I don’t remember this being a thing when I was growing up – but now it is a “where and when” not an “if” conversation among fellow parents. You don’t question, you just GO.
In the city, Pumpkin Patch Day meant a visit to the grounds of the church where Jr. went to daycare as an infant. They trucked in MASSIVE amounts of pumpkins, set up hay bales and corn stalks and photo areas, and BOOM, insta-urban pumpkin patch. “Pumpkins for Jesus,” as The Mr. and I affectionately called it, was Jr’s first pumpkin patch. It was laid back, not too crowded, and provided ample opportunity to wander through the rows of pumpkins with a cup of cider, take plenty of pictures, and pick out a pumpkin or two. No muss, no fuss.

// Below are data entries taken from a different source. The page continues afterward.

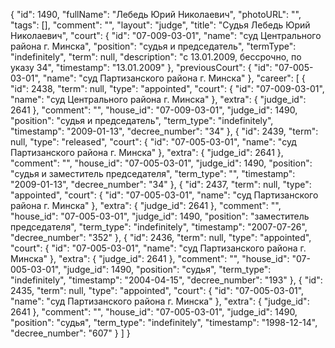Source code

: {
    "id": 1490,
    "fullName": "Лебедь Юрий Николаевич",
    "photoURL": "",
    "tags": [],
    "comment": "",
    "layout": "judge",
    "title": "Судья Лебедь Юрий Николаевич",
    "court": {
        "id": "07-009-03-01",
        "name": "суд Центрального района г. Минска",
        "position": "судья и председатель",
        "termType": "indefinitely",
        "term": null,
        "description": "c 13.01.2009, бессрочно, по указу 34",
        "timestamp": "13.01.2009"
    },
    "previousCourt": {
        "id": "07-005-03-01",
        "name": "суд Партизанского района г. Минска"
    },
    "career": [
        {
            "id": 2438,
            "term": null,
            "type": "appointed",
            "court": {
                "id": "07-009-03-01",
                "name": "суд Центрального района г. Минска"
            },
            "extra": {
                "judge_id": 2641
            },
            "comment": "",
            "house_id": "07-009-03-01",
            "judge_id": 1490,
            "position": "судья и председатель",
            "term_type": "indefinitely",
            "timestamp": "2009-01-13",
            "decree_number": "34"
        },
        {
            "id": 2439,
            "term": null,
            "type": "released",
            "court": {
                "id": "07-005-03-01",
                "name": "суд Партизанского района г. Минска"
            },
            "extra": {
                "judge_id": 2641
            },
            "comment": "",
            "house_id": "07-005-03-01",
            "judge_id": 1490,
            "position": "судья и заместитель председателя",
            "term_type": "",
            "timestamp": "2009-01-13",
            "decree_number": "34"
        },
        {
            "id": 2437,
            "term": null,
            "type": "appointed",
            "court": {
                "id": "07-005-03-01",
                "name": "суд Партизанского района г. Минска"
            },
            "extra": {
                "judge_id": 2641
            },
            "comment": "",
            "house_id": "07-005-03-01",
            "judge_id": 1490,
            "position": "заместитель председателя",
            "term_type": "indefinitely",
            "timestamp": "2007-07-26",
            "decree_number": "352"
        },
        {
            "id": 2436,
            "term": null,
            "type": "appointed",
            "court": {
                "id": "07-005-03-01",
                "name": "суд Партизанского района г. Минска"
            },
            "extra": {
                "judge_id": 2641
            },
            "comment": "",
            "house_id": "07-005-03-01",
            "judge_id": 1490,
            "position": "судья",
            "term_type": "indefinitely",
            "timestamp": "2004-04-15",
            "decree_number": "193"
        },
        {
            "id": 2435,
            "term": null,
            "type": "appointed",
            "court": {
                "id": "07-005-03-01",
                "name": "суд Партизанского района г. Минска"
            },
            "extra": {
                "judge_id": 2641
            },
            "comment": "",
            "house_id": "07-005-03-01",
            "judge_id": 1490,
            "position": "судья",
            "term_type": "indefinitely",
            "timestamp": "1998-12-14",
            "decree_number": "607"
        }
    ]
}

Pumpkin Patch Day in the suburbs? It is no undertaking for amateurs, sucker. No, no, no, it is serious advanced family fun business.
First you have to pick your patch –and there is dizzying selection available in the farm areas that stretch out just beyond the suburban sprawl. More important than which farm you visit is WHEN you go, as we learned after a last minute impulse decision to “just go check it out” sent us into the battle zone at peak crowd time last year. (Gigglesnort. We were such rookies.)

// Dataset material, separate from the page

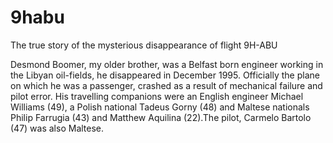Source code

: # 9habu
The true story of the mysterious disappearance of flight 9H-ABU

Desmond Boomer, my older brother, was a Belfast born engineer working in the Libyan oil-fields, he disappeared in December 1995. Officially the plane on which he was a passenger, crashed as a result of mechanical failure and pilot error. His travelling companions were an English engineer Michael Williams (49), a Polish national Tadeus Gorny (48) and Maltese nationals Philip Farrugia (43) and Matthew Aquilina (22).The pilot, Carmelo Bartolo (47) was also Maltese.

Plotting your actual route to the farm carefully is imperative as well. These things create their own traffic jams the way large forest fires create their own weather patterns. Approaching from the wrong side could add to the in-car wait time as you inch along in a marching-ant-like line toward your destination. This seriously increases the chance that your adorable child will already be in melt-down mode before you even plant his tiny feet in that muddy field.

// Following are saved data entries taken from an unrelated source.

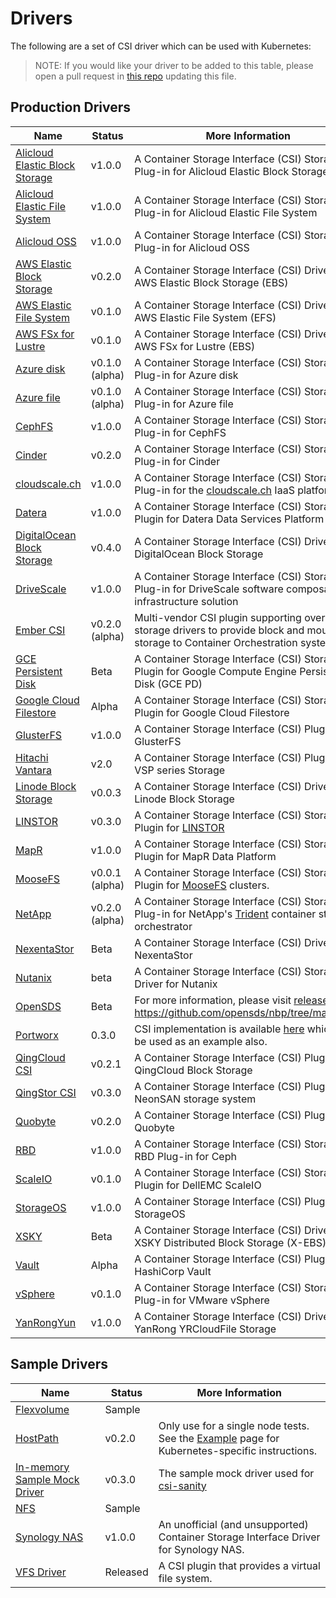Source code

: # Drivers
The following are a set of CSI driver which can be used with Kubernetes:

> NOTE: If you would like your driver to be added to this table, please open a pull request in [this repo](https://github.com/kubernetes-csi/docs/pulls) updating this file.

## Production Drivers

Name | Status | More Information
-----|--------|-------
[Alicloud Elastic Block Storage](https://github.com/AliyunContainerService/csi-plugin) | v1.0.0 |A Container Storage Interface (CSI) Storage Plug-in for Alicloud Elastic Block Storage
[Alicloud Elastic File System](https://github.com/AliyunContainerService/csi-plugin)| v1.0.0 |A Container Storage Interface (CSI) Storage Plug-in for Alicloud Elastic File System
[Alicloud OSS](https://github.com/AliyunContainerService/csi-plugin)| v1.0.0 |A Container Storage Interface (CSI) Storage Plug-in for Alicloud OSS
[AWS Elastic Block Storage](https://github.com/kubernetes-sigs/aws-ebs-csi-driver) | v0.2.0 | A Container Storage Interface (CSI) Driver for AWS Elastic Block Storage (EBS)
[AWS Elastic File System](https://github.com/aws/aws-efs-csi-driver) | v0.1.0 | A Container Storage Interface (CSI) Driver for AWS Elastic File System (EFS)
[AWS FSx for Lustre](https://github.com/aws/aws-fsx-csi-driver) | v0.1.0 | A Container Storage Interface (CSI) Driver for AWS FSx for Lustre (EBS)
[Azure disk](https://github.com/andyzhangx/azuredisk-csi-driver)| v0.1.0 (alpha) |A Container Storage Interface (CSI) Storage Plug-in for Azure disk
[Azure file](https://github.com/andyzhangx/azurefile-csi-driver)| v0.1.0 (alpha) |A Container Storage Interface (CSI) Storage Plug-in for Azure file
[CephFS](https://github.com/ceph/ceph-csi)|v1.0.0|A Container Storage Interface (CSI) Storage Plug-in for CephFS
[Cinder](https://github.com/kubernetes/cloud-provider-openstack/tree/master/pkg/csi/cinder)|v0.2.0|A Container Storage Interface (CSI) Storage Plug-in for Cinder
[cloudscale.ch](https://github.com/cloudscale-ch/csi-cloudscale)| v1.0.0 | A Container Storage Interface (CSI) Storage Plug-in for the [cloudscale.ch](https://www.cloudscale.ch/) IaaS platform
[Datera](https://github.com/Datera/kubernetes-driver)|v1.0.0|A Container Storage Interface (CSI) Storage Plugin for Datera Data Services Platform (DSP)
[DigitalOcean Block Storage](https://github.com/digitalocean/csi-digitalocean) | v0.4.0 | A Container Storage Interface (CSI) Driver for DigitalOcean Block Storage
[DriveScale](https://github.com/DriveScale/k8s-plugins)|v1.0.0|A Container Storage Interface (CSI) Storage Plug-in for DriveScale software composable infrastructure solution
[Ember CSI](https://ember-csi.io) | v0.2.0 (alpha) | Multi-vendor CSI plugin supporting over 80 storage drivers to provide block and mount storage to Container Orchestration systems.
[GCE Persistent Disk](https://github.com/kubernetes-sigs/gcp-compute-persistent-disk-csi-driver)|Beta|A Container Storage Interface (CSI) Storage Plugin for Google Compute Engine Persistent Disk (GCE PD)
[Google Cloud Filestore](https://github.com/kubernetes-sigs/gcp-filestore-csi-driver)|Alpha|A Container Storage Interface (CSI) Storage Plugin for Google Cloud Filestore
[GlusterFS](https://github.com/gluster/gluster-csi-driver) | v1.0.0 | A Container Storage Interface (CSI) Plugin for GlusterFS
[Hitachi Vantara](https://knowledge.hitachivantara.com/Documents/Adapters_and_Drivers/Storage_Adapters_and_Drivers/Containers) | v2.0 | A Container Storage Interface (CSI) Plugin for VSP series Storage
[Linode Block Storage](https://github.com/linode/linode-blockstorage-csi-driver) | v0.0.3 | A Container Storage Interface (CSI) Driver for Linode Block Storage 
[LINSTOR](https://github.com/LINBIT/linstor-csi)|v0.3.0|A Container Storage Interface (CSI) Storage Plugin for [LINSTOR](https://www.linbit.com/en/linstor/)
[MapR](https://github.com/mapr/mapr-csi) | v1.0.0 | A Container Storage Interface (CSI) Storage Plugin for MapR Data Platform
[MooseFS](https://github.com/moosefs/moosefs-csi)|v0.0.1 (alpha)|A Container Storage Interface (CSI) Storage Plugin for [MooseFS](https://moosefs.com/) clusters.
[NetApp](https://github.com/NetApp/trident) | v0.2.0 (alpha) | A Container Storage Interface (CSI) Storage Plug-in for NetApp's [Trident](https://netapp-trident.readthedocs.io/) container storage orchestrator
[NexentaStor](https://github.com/Nexenta/nexentastor-csi-driver) | Beta | A Container Storage Interface (CSI) Driver for NexentaStor
[Nutanix](https://portal.nutanix.com/#/page/docs/details?targetId=CSI-Volume-Driver:CSI-Volume-Driver) | beta | A Container Storage Interface (CSI) Storage Driver for Nutanix
[OpenSDS](https://www.opensds.io/) | Beta | For more information, please visit [releases](https://github.com/opensds/nbp/releases) and https://github.com/opensds/nbp/tree/master/csi
[Portworx](https://portworx.com/) | 0.3.0 | CSI implementation is available [here](https://github.com/libopenstorage/openstorage/tree/master/csi) which can be used as an example also.
[QingCloud CSI](https://github.com/yunify/qingcloud-csi) | v0.2.1 | A Container Storage Interface (CSI) Plugin for QingCloud Block Storage
[QingStor CSI](https://github.com/yunify/qingstor-csi) | v0.3.0 | A Container Storage Interface (CSI) Plugin for NeonSAN storage system
[Quobyte](https://github.com/quobyte/quobyte-csi) | v0.2.0 | A Container Storage Interface (CSI) Plugin for Quobyte
[RBD](https://github.com/ceph/ceph-csi)|v1.0.0|A Container Storage Interface (CSI) Storage RBD Plug-in for Ceph
[ScaleIO](https://github.com/thecodeteam/csi-scaleio)|v0.1.0|A Container Storage Interface (CSI) Storage Plugin for DellEMC ScaleIO
[StorageOS](https://storageos.com/) | v1.0.0 | A Container Storage Interface (CSI) Plugin for StorageOS
[XSKY](https://www.xsky.com/en/) | Beta | A Container Storage Interface (CSI) Driver for XSKY Distributed Block Storage (X-EBS) 
[Vault](https://github.com/kubevault/csi-driver) | Alpha | A Container Storage Interface (CSI) Plugin for HashiCorp Vault
[vSphere](https://github.com/thecodeteam/csi-vsphere)|v0.1.0|A Container Storage Interface (CSI) Storage Plug-in for VMware vSphere
[YanRongYun](http://www.yanrongyun.com/) | v1.0.0 | A Container Storage Interface (CSI) Driver for YanRong YRCloudFile Storage 

## Sample Drivers
Name | Status | More Information
-----|--------|-------
[Flexvolume](https://github.com/kubernetes-csi/drivers/tree/master/pkg/flexadapter) | Sample |
[HostPath](https://github.com/kubernetes-csi/drivers/tree/master/pkg/hostpath) | v0.2.0 | Only use for a single node tests. See the [Example](Example.html) page for Kubernetes-specific instructions.
[In-memory Sample Mock Driver](https://github.com/kubernetes-csi/csi-test/tree/master/mock/service) | v0.3.0 | The sample mock driver used for [csi-sanity](https://github.com/kubernetes-csi/csi-test/tree/master/cmd/csi-sanity)
[NFS](https://github.com/kubernetes-csi/drivers/tree/master/pkg/nfs) | Sample |
[Synology NAS](https://github.com/jparklab/synology-csi) | v1.0.0 | An unofficial (and unsupported) Container Storage Interface Driver for Synology NAS.
[VFS Driver](https://github.com/thecodeteam/csi-vfs) | Released | A CSI plugin that provides a virtual file system.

Speaking of the field, jockeying for the good gourd and charming pictures of the offspring tromping through the rows of pumpkins is hard as hell when you are surrounded by every person who lives in the damn county.
But it isn’t just a pumpkin patch. OH NO!! We can’t forget the Family Fun Area!
Farm animals, corn mazes, hay rides, pumpkin bouncy houses, face painting, and loads of caramel apples to assure that it all sticks to your kid real good. Oh Yeah.
Some kiddos are THRILLED to be there. So thrilled, in fact, that extracting them leads to screaming tantrums a billion times more scary than any haunted fun house. Other munchkins are less excited, yelling through the staged family photo op, crying down the giant inflatable slide, and recoiling in horror from the Shetland ponies in the petting zoo. Either way, it’s a lot of screaming.
It’s kind of Halloween Hell.
Except that it’s not.
It’s holding Jr’s hand while he runs on top of a track made out of hay bales and squeals with unmatched Toddler glee.
It’s watching him and The Mr. carefully comparing contenders to find *the* perfect pumpkin to cut off the vine.
It’s this picture.
It’s kind of pretty great.
Oh –and it’s also NOT being rookies anymore and being smart enough to go at 9am on Sunday morning during prime church-going time. A plan that would have totally screwed us back at Pumpkins For Jesus, BTW.